Visualizing the Invisible
Application of Knowledge Domain Visualization to the Longstanding Problem of Disciplinary and Professional Conceptualization in Emergency and Disaster Management
|Institution:||American Military University [Charles Town; WV; US]|
|Advisor(s):||Dr. James Smith|
|Degree:||M.A.in Emergency and Disaster Management|
The status of emergency and disaster management (EDM) as an academic and professional discipline remains one of the field’s lingering, unresolved questions. A majority of the literature appears to support the claim that emergency management either is, or is in the process of becoming, a recognized academic and professional discipline. The claim’s key belief is that the field possesses a unique body of knowledge, an essential conceptual requirement for disciplinary status.

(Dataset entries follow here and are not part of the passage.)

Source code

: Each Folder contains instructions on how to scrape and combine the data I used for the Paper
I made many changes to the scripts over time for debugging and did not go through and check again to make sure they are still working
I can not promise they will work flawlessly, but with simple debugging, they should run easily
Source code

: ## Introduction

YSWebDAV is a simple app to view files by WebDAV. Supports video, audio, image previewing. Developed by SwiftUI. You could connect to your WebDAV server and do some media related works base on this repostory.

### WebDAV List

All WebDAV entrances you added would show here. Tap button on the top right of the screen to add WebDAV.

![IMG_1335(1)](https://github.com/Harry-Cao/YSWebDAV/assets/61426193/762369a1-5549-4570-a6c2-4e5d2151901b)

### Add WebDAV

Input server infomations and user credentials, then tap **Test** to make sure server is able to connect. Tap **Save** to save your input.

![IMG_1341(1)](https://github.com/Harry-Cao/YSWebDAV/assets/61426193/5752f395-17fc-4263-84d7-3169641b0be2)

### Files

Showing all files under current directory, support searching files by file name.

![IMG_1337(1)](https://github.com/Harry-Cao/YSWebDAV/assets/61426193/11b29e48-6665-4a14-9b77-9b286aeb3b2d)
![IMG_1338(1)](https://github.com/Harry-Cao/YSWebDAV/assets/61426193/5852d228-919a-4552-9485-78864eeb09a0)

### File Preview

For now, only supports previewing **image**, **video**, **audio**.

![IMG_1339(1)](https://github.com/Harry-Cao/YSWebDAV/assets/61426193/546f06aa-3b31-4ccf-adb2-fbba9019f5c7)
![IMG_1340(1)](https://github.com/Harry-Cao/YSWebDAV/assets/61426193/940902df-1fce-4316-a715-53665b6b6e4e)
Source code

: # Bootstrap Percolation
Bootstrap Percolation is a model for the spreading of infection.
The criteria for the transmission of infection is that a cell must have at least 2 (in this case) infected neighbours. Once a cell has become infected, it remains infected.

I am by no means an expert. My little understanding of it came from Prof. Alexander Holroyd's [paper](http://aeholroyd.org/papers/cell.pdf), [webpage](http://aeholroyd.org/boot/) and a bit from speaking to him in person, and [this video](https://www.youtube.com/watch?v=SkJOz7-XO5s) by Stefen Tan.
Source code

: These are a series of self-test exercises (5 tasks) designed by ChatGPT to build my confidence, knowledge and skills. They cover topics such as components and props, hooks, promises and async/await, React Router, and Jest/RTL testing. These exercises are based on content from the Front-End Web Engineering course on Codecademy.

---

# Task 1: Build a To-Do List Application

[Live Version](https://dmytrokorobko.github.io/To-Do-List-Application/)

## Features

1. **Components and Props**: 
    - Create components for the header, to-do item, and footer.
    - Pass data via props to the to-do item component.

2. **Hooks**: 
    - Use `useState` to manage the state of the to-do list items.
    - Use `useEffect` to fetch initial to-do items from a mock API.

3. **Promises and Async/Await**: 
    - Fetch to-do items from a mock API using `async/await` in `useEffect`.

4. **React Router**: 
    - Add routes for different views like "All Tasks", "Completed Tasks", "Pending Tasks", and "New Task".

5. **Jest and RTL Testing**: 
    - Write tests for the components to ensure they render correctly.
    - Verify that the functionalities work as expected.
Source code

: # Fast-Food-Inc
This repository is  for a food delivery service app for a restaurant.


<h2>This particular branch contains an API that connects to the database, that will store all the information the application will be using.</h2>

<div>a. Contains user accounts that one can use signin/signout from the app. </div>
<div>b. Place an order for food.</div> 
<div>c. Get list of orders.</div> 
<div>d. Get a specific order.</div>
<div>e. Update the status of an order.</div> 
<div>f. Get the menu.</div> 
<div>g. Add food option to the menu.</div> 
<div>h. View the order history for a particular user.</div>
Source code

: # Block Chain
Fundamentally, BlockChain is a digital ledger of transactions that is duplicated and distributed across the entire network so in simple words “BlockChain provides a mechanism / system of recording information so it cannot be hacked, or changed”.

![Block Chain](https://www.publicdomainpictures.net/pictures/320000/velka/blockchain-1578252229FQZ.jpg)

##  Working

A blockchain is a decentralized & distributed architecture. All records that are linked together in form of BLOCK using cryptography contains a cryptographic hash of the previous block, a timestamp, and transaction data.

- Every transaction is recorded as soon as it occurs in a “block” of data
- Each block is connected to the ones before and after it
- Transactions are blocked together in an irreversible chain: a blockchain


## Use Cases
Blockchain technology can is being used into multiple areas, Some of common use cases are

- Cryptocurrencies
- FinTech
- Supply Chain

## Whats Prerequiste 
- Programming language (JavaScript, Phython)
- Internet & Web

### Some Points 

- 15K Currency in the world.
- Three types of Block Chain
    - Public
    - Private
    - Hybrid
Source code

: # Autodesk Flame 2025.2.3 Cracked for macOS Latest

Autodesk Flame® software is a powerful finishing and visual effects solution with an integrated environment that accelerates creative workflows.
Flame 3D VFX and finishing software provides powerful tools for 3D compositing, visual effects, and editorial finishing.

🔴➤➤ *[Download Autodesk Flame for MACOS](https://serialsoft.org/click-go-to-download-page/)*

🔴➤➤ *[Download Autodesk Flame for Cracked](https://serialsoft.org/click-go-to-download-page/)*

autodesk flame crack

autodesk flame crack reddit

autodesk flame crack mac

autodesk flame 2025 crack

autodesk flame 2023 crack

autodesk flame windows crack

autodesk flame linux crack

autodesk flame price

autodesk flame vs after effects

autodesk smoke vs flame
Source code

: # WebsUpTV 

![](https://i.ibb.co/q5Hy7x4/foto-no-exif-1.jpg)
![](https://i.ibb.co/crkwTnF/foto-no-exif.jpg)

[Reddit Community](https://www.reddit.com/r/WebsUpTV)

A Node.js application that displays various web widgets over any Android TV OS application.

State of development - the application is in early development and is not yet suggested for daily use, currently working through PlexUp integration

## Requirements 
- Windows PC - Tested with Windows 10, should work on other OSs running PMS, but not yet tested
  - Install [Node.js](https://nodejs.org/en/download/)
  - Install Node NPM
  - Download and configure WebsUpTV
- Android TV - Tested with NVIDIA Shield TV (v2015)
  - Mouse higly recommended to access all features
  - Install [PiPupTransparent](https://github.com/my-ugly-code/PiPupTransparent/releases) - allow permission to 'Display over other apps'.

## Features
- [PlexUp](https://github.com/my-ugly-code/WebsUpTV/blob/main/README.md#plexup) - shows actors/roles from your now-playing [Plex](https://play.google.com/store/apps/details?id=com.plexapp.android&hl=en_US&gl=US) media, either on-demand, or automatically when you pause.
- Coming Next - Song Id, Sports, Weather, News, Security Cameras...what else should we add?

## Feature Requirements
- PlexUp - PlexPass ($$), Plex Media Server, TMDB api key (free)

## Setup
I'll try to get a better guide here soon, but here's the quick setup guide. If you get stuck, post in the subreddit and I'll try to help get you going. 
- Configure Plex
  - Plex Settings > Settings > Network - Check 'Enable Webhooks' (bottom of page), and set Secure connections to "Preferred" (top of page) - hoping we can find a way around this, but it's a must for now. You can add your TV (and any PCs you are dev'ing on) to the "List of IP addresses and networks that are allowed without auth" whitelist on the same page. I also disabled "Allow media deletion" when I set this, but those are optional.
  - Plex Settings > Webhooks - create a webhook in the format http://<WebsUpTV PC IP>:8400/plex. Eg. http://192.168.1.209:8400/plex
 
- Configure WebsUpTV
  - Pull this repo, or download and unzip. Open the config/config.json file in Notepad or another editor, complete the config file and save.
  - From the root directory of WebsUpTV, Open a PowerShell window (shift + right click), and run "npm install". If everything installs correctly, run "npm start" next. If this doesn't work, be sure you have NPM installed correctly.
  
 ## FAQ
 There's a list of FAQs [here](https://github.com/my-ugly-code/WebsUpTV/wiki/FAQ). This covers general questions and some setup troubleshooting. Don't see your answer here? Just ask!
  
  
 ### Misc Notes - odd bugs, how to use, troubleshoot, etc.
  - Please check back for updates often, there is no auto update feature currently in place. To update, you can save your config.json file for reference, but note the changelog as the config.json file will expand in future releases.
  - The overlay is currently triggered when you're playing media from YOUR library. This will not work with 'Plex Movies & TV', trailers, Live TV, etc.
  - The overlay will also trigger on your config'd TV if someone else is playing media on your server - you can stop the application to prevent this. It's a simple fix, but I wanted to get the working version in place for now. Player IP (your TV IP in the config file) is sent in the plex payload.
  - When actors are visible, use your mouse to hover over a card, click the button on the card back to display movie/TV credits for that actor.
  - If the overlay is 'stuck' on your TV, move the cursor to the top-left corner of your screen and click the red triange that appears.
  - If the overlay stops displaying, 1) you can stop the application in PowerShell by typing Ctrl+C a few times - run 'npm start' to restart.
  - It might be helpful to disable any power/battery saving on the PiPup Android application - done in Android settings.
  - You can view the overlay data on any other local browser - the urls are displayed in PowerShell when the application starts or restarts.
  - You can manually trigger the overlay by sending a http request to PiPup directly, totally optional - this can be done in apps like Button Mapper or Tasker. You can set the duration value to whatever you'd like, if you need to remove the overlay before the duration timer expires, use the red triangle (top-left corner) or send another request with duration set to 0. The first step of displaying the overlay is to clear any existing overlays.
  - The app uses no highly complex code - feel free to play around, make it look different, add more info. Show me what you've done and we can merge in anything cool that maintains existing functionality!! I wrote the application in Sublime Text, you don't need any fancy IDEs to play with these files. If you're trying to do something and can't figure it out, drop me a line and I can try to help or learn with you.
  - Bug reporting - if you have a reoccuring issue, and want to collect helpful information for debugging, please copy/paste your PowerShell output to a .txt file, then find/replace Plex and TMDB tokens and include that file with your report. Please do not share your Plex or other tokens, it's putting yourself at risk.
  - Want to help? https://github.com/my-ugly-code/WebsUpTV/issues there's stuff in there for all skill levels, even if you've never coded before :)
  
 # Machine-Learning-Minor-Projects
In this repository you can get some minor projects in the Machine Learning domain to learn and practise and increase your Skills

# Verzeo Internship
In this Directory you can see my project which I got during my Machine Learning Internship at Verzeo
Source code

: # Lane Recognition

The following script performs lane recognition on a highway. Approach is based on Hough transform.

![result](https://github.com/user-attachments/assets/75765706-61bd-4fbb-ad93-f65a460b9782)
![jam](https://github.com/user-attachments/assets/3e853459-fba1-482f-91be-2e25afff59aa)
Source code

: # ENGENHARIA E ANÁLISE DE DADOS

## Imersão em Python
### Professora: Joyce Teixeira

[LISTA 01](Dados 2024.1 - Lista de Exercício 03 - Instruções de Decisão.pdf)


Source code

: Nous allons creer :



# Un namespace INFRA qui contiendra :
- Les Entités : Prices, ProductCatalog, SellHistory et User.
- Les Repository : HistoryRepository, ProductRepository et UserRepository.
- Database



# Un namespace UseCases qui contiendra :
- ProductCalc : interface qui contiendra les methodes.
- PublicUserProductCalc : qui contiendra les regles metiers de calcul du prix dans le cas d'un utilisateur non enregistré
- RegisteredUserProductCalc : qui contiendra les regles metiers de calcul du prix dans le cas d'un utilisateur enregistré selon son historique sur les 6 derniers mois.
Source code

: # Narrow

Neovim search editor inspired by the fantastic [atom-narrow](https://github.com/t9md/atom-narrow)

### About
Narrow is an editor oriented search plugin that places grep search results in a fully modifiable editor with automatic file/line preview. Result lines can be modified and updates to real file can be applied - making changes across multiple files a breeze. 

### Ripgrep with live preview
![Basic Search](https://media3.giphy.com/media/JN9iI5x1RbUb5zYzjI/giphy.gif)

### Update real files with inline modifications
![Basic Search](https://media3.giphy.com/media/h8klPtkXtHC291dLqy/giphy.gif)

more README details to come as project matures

This thesis examines the concept of professional/academic disciplines, as it relates to bodies of knowledge, and more specifically, the EDM body of knowledge. The technique of knowledge domain visualization (KDViz) using co-citation analysis is discussed. Analysis and visualization of the disaster literature is conducted using CiteSpace II, a KDViz software program, and a dataset of 2385 EDM articles, 1994-2011, obtained through the Web of Science bibliographic database. Results are presented and discussed within the context of both practical and theoretical concerns affecting not only EDM, but the entire field of disaster studies.
Mr. Martin holds a B.A. in Psychology from Texas State University-San Marcos, and earned an M.A. in Emergency and Disaster Management from American Military University in 2013. He recently started doctoral studies at Capella University in the School of Public Service Leadership, specializing in Emergency Management and concentrating on Public Policy Management.